En él, Mariano Picón Salas se esfuerza en mostrar los diversos imaginarios que ingresan periódicamente al continente hispanoamericano -signados necesariamente por los sucesivos períodos culturales y estilos artísticos europeos- y las consecuentes transformaciones que en ellos se operan al ingresar dinámicamente en nuevas condiciones de vida y producción. Rastrea dichas transformaciones en el subcontinente hasta su muerte radical en el período republicano englobando con ello -cuestión que por otra parte señala el título mismo de la obra- la producción colonial y, diferenciándola de la producción republicana, propone un continuo elaborado de un sustrato psicológico proporcionado por las diversas culturas prehispánicas, por una parte, y por otra, de un imaginario que ingresa por oleadas y que se transforma al interior de los modos de producción coloniales y de la ideología de la evangelización.

La lectura de Picón, cuyo centro reside en el Barroco, se enmarca en el criterio de la unidad cultural basada en la unidad lingüística e histórica de hispanoamérica -cuestión que, por otro lado, le permite eliminar al Brasil de su análisis. La diversidad de culturas al interior de la unidad cultural latinoamericana es explicada por Picón desde cuatro grandes criterios. Voy a extenderme en ellos, porque resumen maravillosamente la magnitud, las dificultades y los parámetros con que hasta entonces se observaba lo latinoamericano artístico. En primer lugar, Picón considera el «estadio» de desarrollo civilizatorio de los pueblos indígenas al momento del contacto (entre sí y en comparación con los conquistadores). Esto es de particular importancia en los que se refiere a la capacidad de asunción del nuevo orden político, económico e ideológico de los conquistadores. En este sentido interesa la complejidad y riqueza de la cosmogonía indígena, puesto que ello obligará a diseñar metodologías de evangelización novedosas que señalarán un primer paso en el proceso de transculturación.

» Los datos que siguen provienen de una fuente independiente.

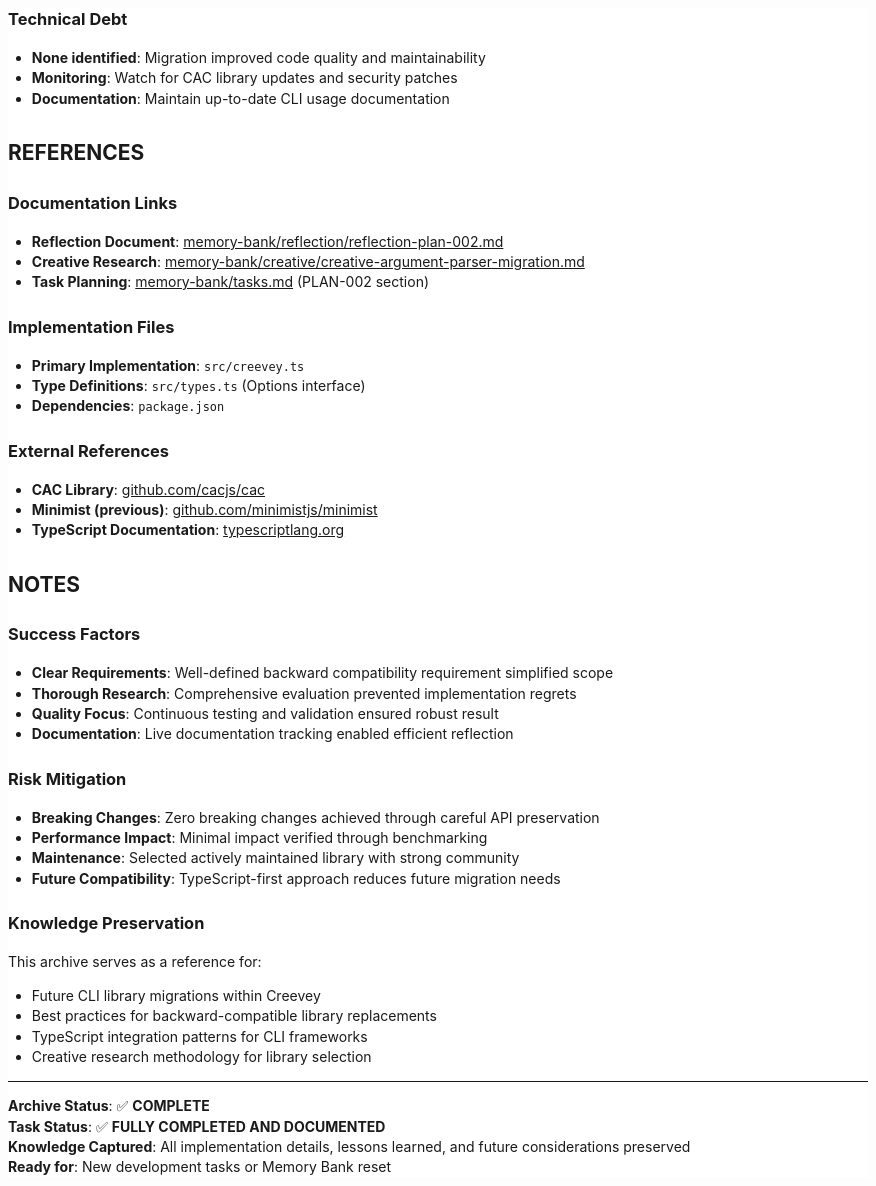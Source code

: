 ### Technical Debt

- **None identified**: Migration improved code quality and maintainability
- **Monitoring**: Watch for CAC library updates and security patches
- **Documentation**: Maintain up-to-date CLI usage documentation

## REFERENCES

### Documentation Links

- **Reflection Document**: [memory-bank/reflection/reflection-plan-002.md](../reflection/reflection-plan-002.md)
- **Creative Research**: [memory-bank/creative/creative-argument-parser-migration.md](../creative/creative-argument-parser-migration.md)
- **Task Planning**: [memory-bank/tasks.md](../tasks.md) (PLAN-002 section)

### Implementation Files

- **Primary Implementation**: `src/creevey.ts`
- **Type Definitions**: `src/types.ts` (Options interface)
- **Dependencies**: `package.json`

### External References

- **CAC Library**: [github.com/cacjs/cac](https://github.com/cacjs/cac)
- **Minimist (previous)**: [github.com/minimistjs/minimist](https://github.com/minimistjs/minimist)
- **TypeScript Documentation**: [typescriptlang.org](https://www.typescriptlang.org/)

## NOTES

### Success Factors

- **Clear Requirements**: Well-defined backward compatibility requirement simplified scope
- **Thorough Research**: Comprehensive evaluation prevented implementation regrets
- **Quality Focus**: Continuous testing and validation ensured robust result
- **Documentation**: Live documentation tracking enabled efficient reflection

### Risk Mitigation

- **Breaking Changes**: Zero breaking changes achieved through careful API preservation
- **Performance Impact**: Minimal impact verified through benchmarking
- **Maintenance**: Selected actively maintained library with strong community
- **Future Compatibility**: TypeScript-first approach reduces future migration needs

### Knowledge Preservation

This archive serves as a reference for:

- Future CLI library migrations within Creevey
- Best practices for backward-compatible library replacements
- TypeScript integration patterns for CLI frameworks
- Creative research methodology for library selection

---

**Archive Status**: ✅ **COMPLETE**  
**Task Status**: ✅ **FULLY COMPLETED AND DOCUMENTED**  
**Knowledge Captured**: All implementation details, lessons learned, and future considerations preserved  
**Ready for**: New development tasks or Memory Bank reset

En segundo lugar, Picón señala las condiciones geográficas y climáticas que enmarcan -y a veces determinan- la producción cultural latinoamericana, pero que no afectan formalmente esa producción gracias a la hegemonía de la metrópoli. El mismo año de publicación del libro de Picón que nos ocupa, Angel Guido publicaba su Redescubrimiento de América en el arte(18), en el que, a partir de Wölfflin, elabora una lectura formalista de la identidad latinoamericana, en la que las condiciones climáticas y geográficas cumplen un importante papel. En ambos casos, Picón y Guido, la cultura tiene un componente «externo» y uno «interno». Para Guido, el componente externo se reduce a las influencias decisivas del clima y de la geografía que, a su vez, determinan el componente interno, el cual constituye una modalidad estilística de la voluntad artística. Para Picón, en cambio, el componente externo lo constituyen las condiciones político-económicas de producción, mientras que el interno está constituido tanto por las condiciones psicológicas modeladas por los factores climático-geográficos como por las determinaciones político-económicas. Ahora bien, esto no significa que Picón no comulgue con el formalismo, sino simplemente que absorbe, al interior de la teoría de la transculturación, el aporte de los formalismos.

En tercer lugar, Picón señala la situación política de las tierras conquistadas, esto es, si se trata de capitanías generales o de virreinatos. La importancia de dicha distinción reside, evidentemente, en el sistema artístico que definen, pero también en la futura suerte de las tradiciones culturales que de ellas emanan(19).

Finalmente, Picón considera el componente racial de las culturas latinoamericanas, en el sentido de la proporción de indígenas y africanos al interior de las organizaciones en capitanías generales y virreinatos que determinarán en gran medida la actividad económica de las nuevas tierras. Debido, en parte, a las pugnas religiosas en torno a la calidad espiritual de los habitantes -negros o indígenas- y, a la mera proporción entre españoles e indígenas y africanos, este criterio resultará esclarecedor a la hora de determinar tanto los rasgos psicológicos de las culturas latinoamericanas, como las características de sus productos culturales en cuanto a color, ornamentación, materiales y sentido simbólico y funcional.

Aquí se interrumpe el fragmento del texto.